In other words, we're all a bunch of ditzy fools, completely out of touch with our bodies, reading everything it tells us incorrectly. (Unless, of course, it is colon or breast or cervical cancer when you invaribly tell us we're pretty stupid for not listening to our bodies sooner. Hypocrites.)

Remember to watch out, ladies... Don't fall for the fitness blunder. Working out is evil! [I already knew that, thanks.] Don't stress! Relax! Give up your New Year's resolutions and social life now, b/c you're too fragile and easily mislead to handle them.

Puleeze.... Get with it, you pathetic sexist doctors. Come up with a different message. This one is boring, trite, dismissive, and condescending, but I guess that's what makes it so fucking effective.
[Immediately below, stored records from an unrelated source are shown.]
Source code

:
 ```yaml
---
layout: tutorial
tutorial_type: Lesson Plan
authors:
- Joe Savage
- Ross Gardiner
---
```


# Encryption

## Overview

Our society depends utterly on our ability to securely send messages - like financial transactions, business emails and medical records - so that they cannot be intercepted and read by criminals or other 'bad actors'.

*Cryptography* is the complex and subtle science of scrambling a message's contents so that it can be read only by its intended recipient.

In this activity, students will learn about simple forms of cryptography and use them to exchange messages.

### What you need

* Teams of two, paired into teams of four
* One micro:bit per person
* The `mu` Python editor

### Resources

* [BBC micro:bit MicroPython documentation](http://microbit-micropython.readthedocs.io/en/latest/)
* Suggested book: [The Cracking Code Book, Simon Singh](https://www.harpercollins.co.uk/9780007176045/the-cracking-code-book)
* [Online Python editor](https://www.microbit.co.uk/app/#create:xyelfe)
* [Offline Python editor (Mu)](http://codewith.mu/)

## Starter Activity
We're suckers for that, you know. I'm the (Da da da DAAAA!)(I need a uniform) biological feminist, so I should know.

On an even darker note, these are stats from APA's site...

16,438 women become pregnant
11,018 women give birth
4,780 women endure a pregnancy loss
8,219 women experience an unplanned pregnancy
1,172 women become pregnant while uninsured
5,479 couples begin to struggle with infertility issues

Although there's plenty of fodder, I'll focus on the last two stats.

Why, in this society where it is so PC to talk of an insurance crisis, are there 5 times as many couples each day dealing with new IF than newly pregnant uninsured women? Where's the press? I say we IFers are getting short changed yet again, this time in the media and in public perception. I'd like those potential drummed up exposure-related dollars to be earmarked for additional IF and SIF research as well as
I resent that ART access is a classist operation and I think mistaken perception and misappropriated funds fuel the lack.

Back to the American Pregnancy Association, b/c they're so fertile for commentary: another one of APA's sponsors is Conceive Magazine. Go there and see the intro page. That is appalling to me. Has anyone actually read this magazine?

1 comment:

chris said...

I'll admit, I've read it. It's not awful, believe it or not, but it's mainly information that most infertiles already know, so aiming it at this crowd is a little stupid.